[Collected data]
◆ ◆ ◆ ◆ ◆

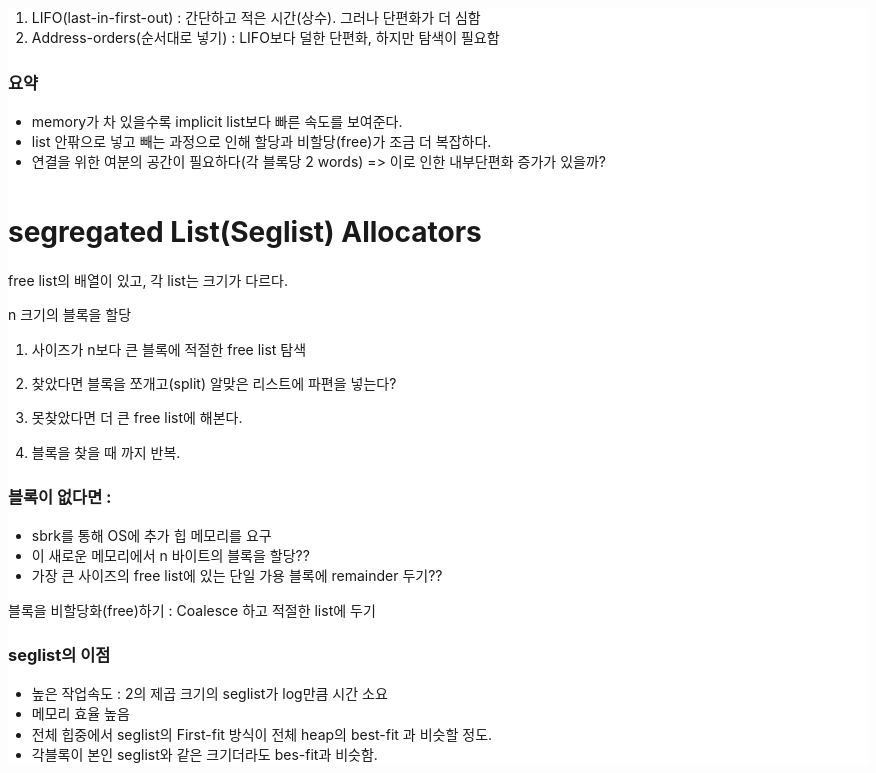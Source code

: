 1. LIFO(last-in-first-out) : 간단하고 적은 시간(상수). 그러나 단편화가 더 심함
2. Address-orders(순서대로 넣기) : LIFO보다 덜한 단편화, 하지만 탐색이 필요함



### 요약 

- memory가 차 있을수록 implicit list보다 빠른 속도를 보여준다.
- list 안팎으로 넣고 빼는 과정으로 인해 할당과 비할당(free)가 조금 더 복잡하다.
- 연결을 위한 여분의 공간이 필요하다(각 블록당 2 words) => 이로 인한 내부단편화 증가가 있을까?



# segregated List(Seglist) Allocators

free list의 배열이 있고, 각 list는 크기가 다르다.



n 크기의 블록을 할당

1. 사이즈가 n보다 큰 블록에 적절한 free list 탐색

2. 찾았다면 블록을 쪼개고(split) 알맞은 리스트에 파편을 넣는다?
3. 못찾았다면 더 큰 free list에 해본다.
4. 블록을 찾을 때 까지 반복.



### 블록이 없다면 :

- sbrk를 통해 OS에 추가 힙 메모리를 요구
- 이 새로운 메모리에서 n 바이트의 블록을 할당??
- 가장 큰 사이즈의 free list에 있는 단일 가용 블록에 remainder 두기??



블록을 비할당화(free)하기 : Coalesce 하고 적절한 list에 두기



### seglist의 이점 

- 높은 작업속도 : 2의 제곱 크기의 seglist가 log만큼 시간 소요
- 메모리 효율 높음
- 전체 힙중에서 seglist의 First-fit 방식이 전체 heap의 best-fit 과 비슷할 정도.
- 각블록이 본인 seglist와 같은 크기더라도 bes-fit과 비슷함. 
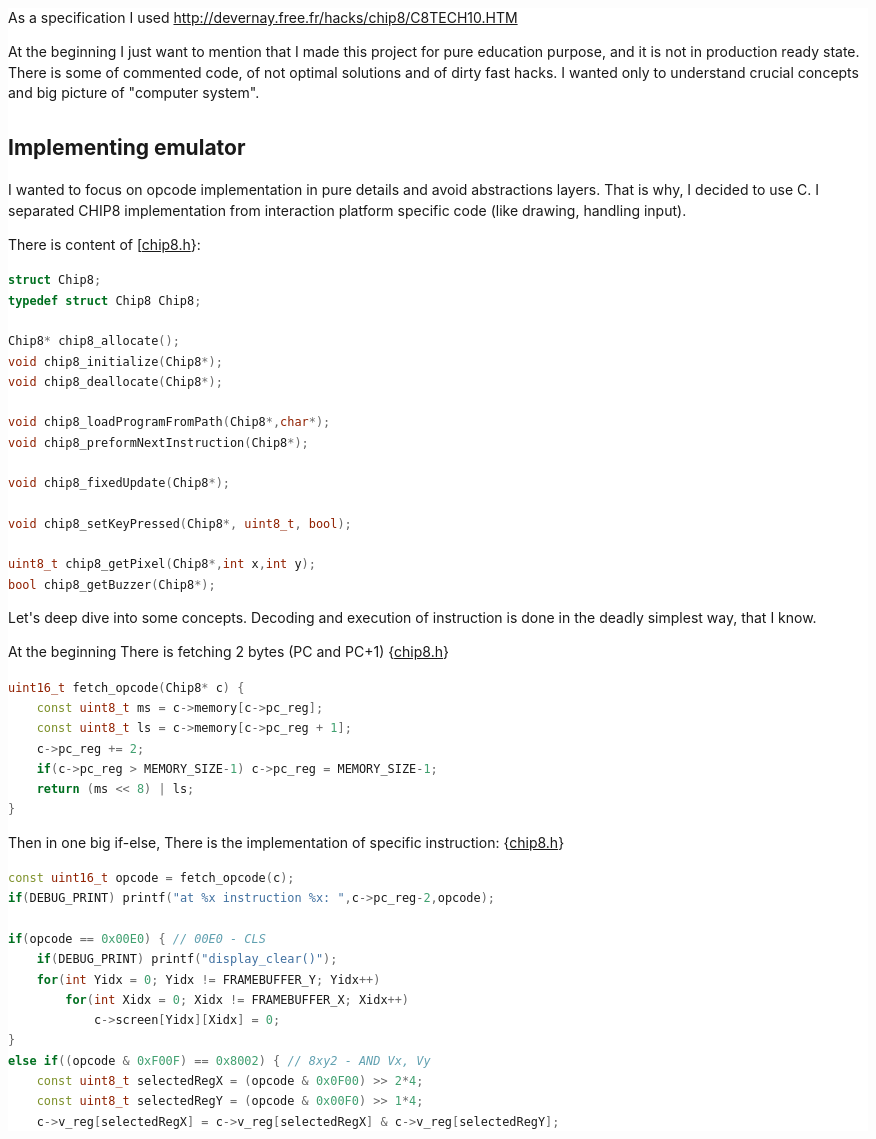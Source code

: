 As a specification I used http://devernay.free.fr/hacks/chip8/C8TECH10.HTM

At the beginning I just want to mention that I made this project for pure education purpose, and it is not in production ready state.
There is some of commented code, of not optimal solutions and of dirty fast hacks.
I wanted only to understand crucial concepts and big picture of "computer system".



## Implementing emulator

I wanted to focus on opcode implementation in pure details and avoid abstractions layers. That is why, I decided to use C. 
I separated CHIP8 implementation from interaction platform specific code (like drawing, handling input).

There is content of [[chip8.h](../emulator/sources/chip8.h)}:
```c++
struct Chip8;
typedef struct Chip8 Chip8;

Chip8* chip8_allocate();
void chip8_initialize(Chip8*);
void chip8_deallocate(Chip8*);

void chip8_loadProgramFromPath(Chip8*,char*);
void chip8_preformNextInstruction(Chip8*);

void chip8_fixedUpdate(Chip8*);

void chip8_setKeyPressed(Chip8*, uint8_t, bool);

uint8_t chip8_getPixel(Chip8*,int x,int y);
bool chip8_getBuzzer(Chip8*);
```

Let's deep dive into some concepts. 
Decoding and execution of instruction is done in the deadly simplest way, that I know.


At the beginning There is fetching 2 bytes (PC and PC+1) {[chip8.h](../emulator/sources/chip8.h)}
```c++
uint16_t fetch_opcode(Chip8* c) {
    const uint8_t ms = c->memory[c->pc_reg];
    const uint8_t ls = c->memory[c->pc_reg + 1];
    c->pc_reg += 2;
    if(c->pc_reg > MEMORY_SIZE-1) c->pc_reg = MEMORY_SIZE-1;
    return (ms << 8) | ls;
}
```


Then in one big if-else, There is the implementation of specific instruction: {[chip8.h](../emulator/sources/chip8.h)}
```c++
const uint16_t opcode = fetch_opcode(c);
if(DEBUG_PRINT) printf("at %x instruction %x: ",c->pc_reg-2,opcode);

if(opcode == 0x00E0) { // 00E0 - CLS
    if(DEBUG_PRINT) printf("display_clear()");
    for(int Yidx = 0; Yidx != FRAMEBUFFER_Y; Yidx++)
        for(int Xidx = 0; Xidx != FRAMEBUFFER_X; Xidx++)
            c->screen[Yidx][Xidx] = 0;
}
else if((opcode & 0xF00F) == 0x8002) { // 8xy2 - AND Vx, Vy
    const uint8_t selectedRegX = (opcode & 0x0F00) >> 2*4;
    const uint8_t selectedRegY = (opcode & 0x00F0) >> 1*4;
    c->v_reg[selectedRegX] = c->v_reg[selectedRegX] & c->v_reg[selectedRegY];
```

◆ ◆ ◆ ◆ ◆

Work required:
For this exercise, transcribe exactly the part of the records above that opens with the line containing "- 전체 힙중에서 seglist의" and closes with the one containing "I used http://devernay.free.fr/hacks/chip8/C8TECH10.HTM". Pictures are not part of the copy.

Response to this task:
- 전체 힙중에서 seglist의 First-fit 방식이 전체 heap의 best-fit 과 비슷할 정도.
- 각블록이 본인 seglist와 같은 크기더라도 bes-fit과 비슷함. 
Source code

: As a specification I used http://devernay.free.fr/hacks/chip8/C8TECH10.HTM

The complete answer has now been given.